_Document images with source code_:
──────────

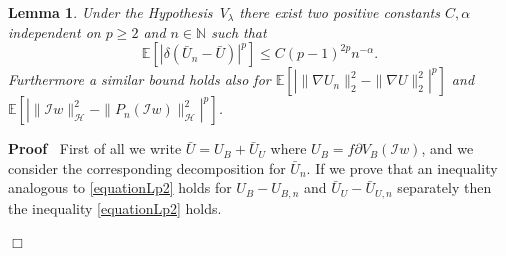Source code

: \documentclass[a4paper,10pt]{article}
\newenvironment{proof}{\noindent\textbf{Proof\ }}{\hspace*{\fill}$\Box$\medskip}
\newtheorem{lemma}{Lemma}
\begin{document}
\begin{lemma}
  \label{lemma_inequality2}Under the Hypothesis~$V_{\lambda}$ there exist two
  positive constants $C, \alpha$ independent on $p \geqslant 2$ and $n \in
  \mathbb{N}$ such that
  \begin{equation}
    \mathbb{E} [| \delta (\bar{U}_n - \bar{U}) |^p] \leqslant C (p - 1)^{2 p}
    n^{- \alpha} . \label{equationLp2}
  \end{equation}
  Furthermore a similar bound holds also for $\mathbb{E} [| \| \nabla U_n
  \|^2_2 -\| \nabla U\|^2_2 |^p]$ and $\mathbb{E} [| \|
  \mathcal{I}w\|^2_{\mathcal{H}} -\|P_n (\mathcal{I}w) \|^2_{\mathcal{H}}
  |^p]$.
\end{lemma}

\begin{proof}
  First of all we write $\bar{U} = U_B + \bar{U}_U$ where $U_B = f \partial
  V_B (\mathcal{I}w)$, and we consider the corresponding decomposition for
  $\bar{U}_n$. If we prove that an inequality analogous to
  {\eqref{equationLp2}} holds for $U_B - U_{B, n}$ and $\bar{U}_U -
  \bar{U}_{U, n}$ separately then the inequality {\eqref{equationLp2}} holds.
  

\end{proof}
\end{document}
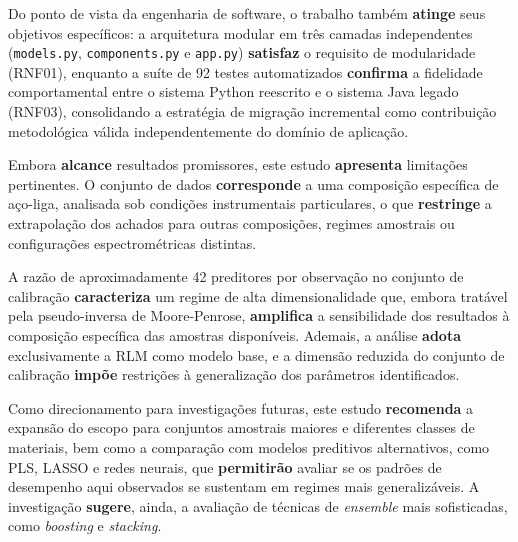Do ponto de vista da engenharia de software, o trabalho também \textbf{atinge} seus
objetivos específicos: a arquitetura modular em três camadas independentes
(\texttt{models.py}, \texttt{components.py} e \texttt{app.py}) \textbf{satisfaz} o
requisito de modularidade (RNF01), enquanto a suíte de 92 testes automatizados
\textbf{confirma} a fidelidade comportamental entre o sistema Python reescrito e o
sistema Java legado (RNF03), consolidando a estratégia de migração incremental como
contribuição metodológica válida independentemente do domínio de aplicação.

Embora \textbf{alcance} resultados promissores, este estudo 
\textbf{apresenta} limitações pertinentes. O conjunto de dados 
\textbf{corresponde} a uma composição específica de aço-liga, analisada 
sob condições instrumentais particulares, o que \textbf{restringe} a 
extrapolação dos achados para outras composições, regimes amostrais ou 
configurações espectrométricas distintas. %

A razão de aproximadamente 42 preditores por observação no conjunto de 
calibração \textbf{caracteriza} um regime de alta dimensionalidade que, 
embora tratável pela pseudo-inversa de Moore-Penrose, \textbf{amplifica} 
a sensibilidade dos resultados à composição específica das amostras 
disponíveis. %
Ademais, a análise \textbf{adota} exclusivamente a RLM 
como modelo base, e a dimensão reduzida do conjunto de calibração 
\textbf{impõe} restrições à generalização dos parâmetros identificados.

Como direcionamento para investigações futuras, este estudo 
\textbf{recomenda} a expansão do escopo para conjuntos amostrais maiores 
e diferentes classes de materiais, bem como a comparação com modelos 
preditivos alternativos, como \gls{PLS}, \gls{LASSO} e redes neurais, 
que \textbf{permitirão} avaliar se os padrões de desempenho aqui 
observados se sustentam em regimes mais generalizáveis. %
A investigação \textbf{sugere}, ainda, a avaliação de 
técnicas de \textit{ensemble} mais sofisticadas, como \textit{boosting} 
e \textit{stacking}.


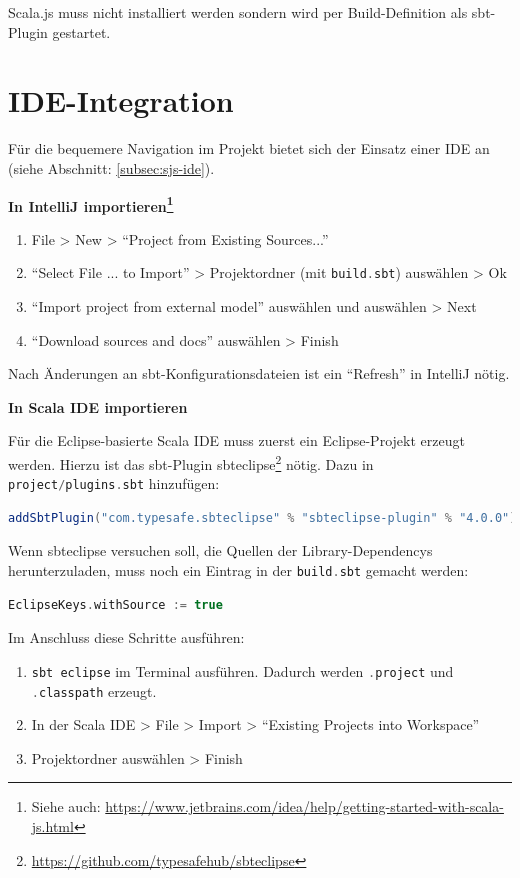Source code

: \documentclass[a4paper, 12pt, hidelinks, listof=totoc, listoftables=totoc, bibliography=totoc]{scrreprt}
\newcommand{\code}[1]{\lstinline[language=Scala, style=inline]|#1|}
\newcommand{\MyMiniSec}[1]{\rmfamily\fontsize{12}{15}\selectfont
	\vspace{7pt}\textbf{#1} %
}
\begin{document}
Scala.js muss nicht installiert werden sondern wird per Build-Definition als sbt-Plugin gestartet.


\section{IDE-Integration}

Für die bequemere Navigation im Projekt bietet sich der Einsatz einer \ac{IDE} an (siehe Abschnitt: \ref{subsec:sjs-ide}).


\MyMiniSec{In IntelliJ importieren\footnote{Siehe auch: \url{https://www.jetbrains.com/idea/help/getting-started-with-scala-js.html}}}

\begin{enumerate}
\item File  >  New  >  "`Project from Existing Sources..."'
\item "`Select File ... to Import"'  >  Projektordner (mit \code{build.sbt}) auswählen  >  Ok
\item "`Import project from external model"' auswählen und auswählen  >  Next
\item "`Download sources and docs"' auswählen  >  Finish
\end{enumerate}

Nach Änderungen an sbt-Konfigurationsdateien ist ein "`Refresh"' in IntelliJ nötig.



\MyMiniSec{In Scala IDE importieren}

Für die Eclipse-basierte Scala IDE muss zuerst ein Eclipse-Projekt erzeugt werden. Hierzu ist das sbt-Plugin sbteclipse\footnote{\url{https://github.com/typesafehub/sbteclipse}} nötig. Dazu in \code{project/plugins.sbt} hinzufügen:

\begin{lstlisting}[language=Scala, style=snippet]
addSbtPlugin("com.typesafe.sbteclipse" % "sbteclipse-plugin" % "4.0.0")
\end{lstlisting}

Wenn sbteclipse versuchen soll, die Quellen der Library-Dependencys herunterzuladen, muss noch ein Eintrag in der \code{build.sbt} gemacht werden:

\begin{lstlisting}[language=Scala, style=snippet]
EclipseKeys.withSource := true
\end{lstlisting}

Im Anschluss diese Schritte ausführen:

\begin{enumerate}
\item \code{sbt eclipse} im Terminal ausführen. Dadurch werden
\code{.project} und \code{.classpath} erzeugt.
\item In der Scala IDE > File > Import > "`Existing Projects into Workspace"'
\item Projektordner auswählen > Finish
\end{enumerate}
\end{document}
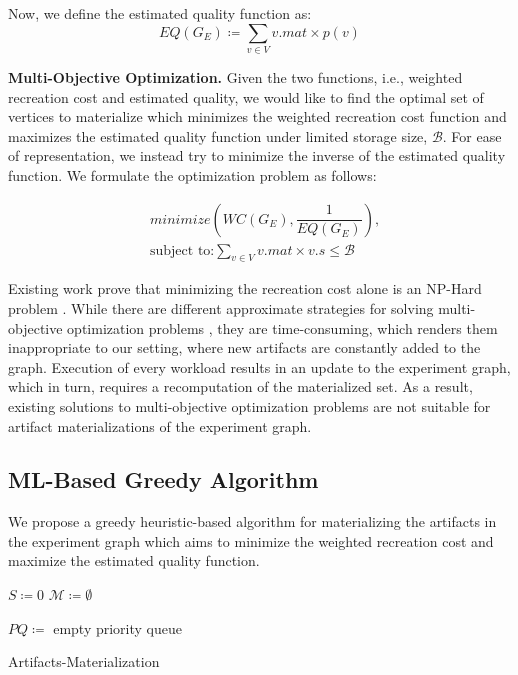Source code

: Now, we define the estimated quality function as:
\[
EQ(G_E) \coloneqq  \sum\limits_{v \in V}  v.mat \times p(v)
\]

\textbf{Multi-Objective Optimization.}
Given the two functions, i.e., weighted recreation cost and estimated quality, we would like to find the optimal set of vertices to materialize which minimizes the weighted recreation cost function and maximizes the estimated quality function under limited storage size, $\mathcal{B}$.
For ease of representation, we instead try to minimize the inverse of the estimated quality function.
We formulate the optimization problem as follows:

\begin{equation}\label{multi-obj-opt}
\begin{split}
& minimize(WC(G_E), \dfrac{1}{EQ(G_E)}), \\
& \text{subject to:} \sum\limits_{v \in V} v.mat \times v.s \leq \mathcal{B}
\end{split}
\end{equation}

Existing work prove that minimizing the recreation cost alone is an NP-Hard problem \cite{bhattacherjee2015principles}.
While there are different approximate strategies for solving multi-objective optimization problems \cite{coello2007evolutionary}, they are time-consuming, which renders them inappropriate to our setting, where new artifacts are constantly added to the graph.
Execution of every workload results in an update to the experiment graph, which in turn, requires a recomputation of the materialized set.
As a result, existing solutions to multi-objective optimization problems are not suitable for artifact materializations of the experiment graph.

\subsection{ML-Based Greedy Algorithm}\label{subsec-ml-based-materialization}
We propose a greedy heuristic-based algorithm for materializing the artifacts in the experiment graph which aims to minimize the weighted recreation cost and maximize the estimated quality function.

\begin{algorithm}[h]
$S \coloneqq 0$
$\mathcal{M} \coloneqq \emptyset$

$PQ \coloneqq $ empty priority queue\;

\caption{Artifacts-Materialization}\label{algorithm-materialization}
\end{algorithm}

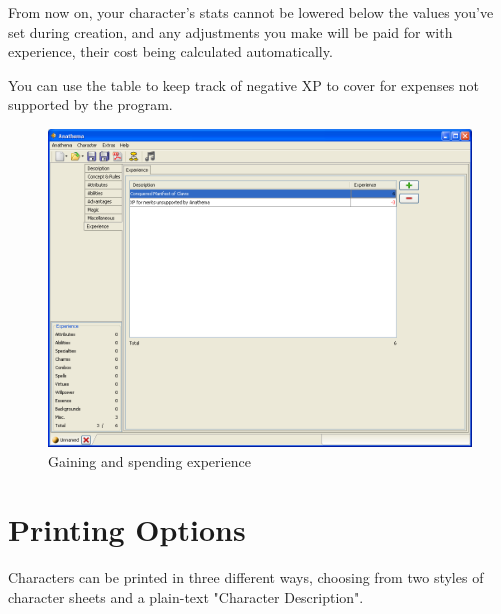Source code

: From now on, your character's stats cannot be lowered below the values you've set during creation, and any adjustments you make will be paid for with experience, their cost being calculated automatically. 

You can use the table to keep track of negative XP to cover for expenses not supported by the program.   

\begin{figure}
	\centering
		\includegraphics[width=1.00\textwidth]{images/Experience.png}
	\caption{Gaining and spending experience}
	\label{fig:Experience}
\end{figure}

\section{Printing Options}
Characters can be printed in three different ways, choosing from two styles of character sheets and a plain-text "Character Description".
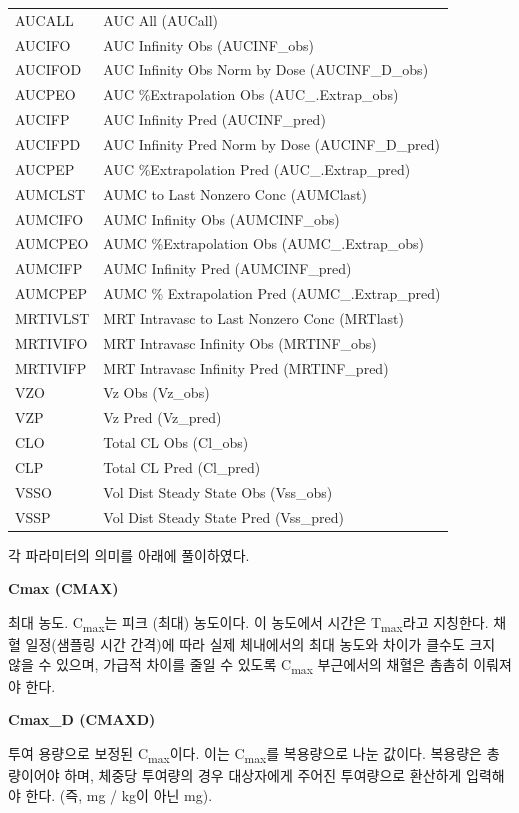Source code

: \documentclass[
  11pt,
  krantz2, a4paper, twoside]{krantz}
\theoremstyle{definition}
\theoremstyle{definition}
\theoremstyle{definition}
\theoremstyle{definition}
\theoremstyle{remark}
\begin{document}
\begin{longtable}[t]{ll}
AUCALL & AUC All (AUCall)\\
AUCIFO & AUC Infinity Obs (AUCINF\_obs)\\
AUCIFOD & AUC Infinity Obs Norm by Dose (AUCINF\_D\_obs)\\
\addlinespace
AUCPEO & AUC \%Extrapolation Obs (AUC\_.Extrap\_obs)\\
AUCIFP & AUC Infinity Pred (AUCINF\_pred)\\
AUCIFPD & AUC Infinity Pred Norm by Dose (AUCINF\_D\_pred)\\
AUCPEP & AUC \%Extrapolation Pred (AUC\_.Extrap\_pred)\\
AUMCLST & AUMC to Last Nonzero Conc (AUMClast)\\
\addlinespace
AUMCIFO & AUMC Infinity Obs (AUMCINF\_obs)\\
AUMCPEO & AUMC \%Extrapolation Obs (AUMC\_.Extrap\_obs)\\
AUMCIFP & AUMC Infinity Pred (AUMCINF\_pred)\\
AUMCPEP & AUMC \% Extrapolation Pred (AUMC\_.Extrap\_pred)\\
MRTIVLST & MRT Intravasc to Last Nonzero Conc (MRTlast)\\
\addlinespace
MRTIVIFO & MRT Intravasc Infinity Obs (MRTINF\_obs)\\
MRTIVIFP & MRT Intravasc Infinity Pred (MRTINF\_pred)\\
VZO & Vz Obs (Vz\_obs)\\
VZP & Vz Pred (Vz\_pred)\\
CLO & Total CL Obs (Cl\_obs)\\
\addlinespace
CLP & Total CL Pred (Cl\_pred)\\
VSSO & Vol Dist Steady State Obs (Vss\_obs)\\
VSSP & Vol Dist Steady State Pred (Vss\_pred)\\
\bottomrule
\end{longtable}

각 파라미터의 의미를 아래에 풀이하였다.

\textbf{Cmax (CMAX)}

최대 농도. C\textsubscript{max}는 피크 (최대) 농도이다. 이 농도에서 시간은 T\textsubscript{max}라고 지칭한다. 채혈 일정(샘플링 시간 간격)에 따라 실제 체내에서의 최대 농도와 차이가 클수도 크지 않을 수 있으며, 가급적 차이를 줄일 수 있도록 C\textsubscript{max} 부근에서의 채혈은 촘촘히 이뤄져야 한다.

\textbf{Cmax\_D (CMAXD)}

투여 용량으로 보정된 C\textsubscript{max}이다. 이는 C\textsubscript{max}를 복용량으로 나눈 값이다. 복용량은 총량이어야 하며, 체중당 투여량의 경우 대상자에게 주어진 투여량으로 환산하게 입력해야 한다. (즉, mg / kg이 아닌 mg).
\end{document}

──────────

_EXERCISE_: Copy out the lines of the data where the word "weighted" can be found.

_RESPONSE TO THE EXERCISE_:
Given the two functions, i.e., weighted recreation cost and estimated quality, we would like to find the optimal set of vertices to materialize which minimizes the weighted recreation cost function and maximizes the estimated quality function under limited storage size, $\mathcal{B}$.
We propose a greedy heuristic-based algorithm for materializing the artifacts in the experiment graph which aims to minimize the weighted recreation cost and maximize the estimated quality function.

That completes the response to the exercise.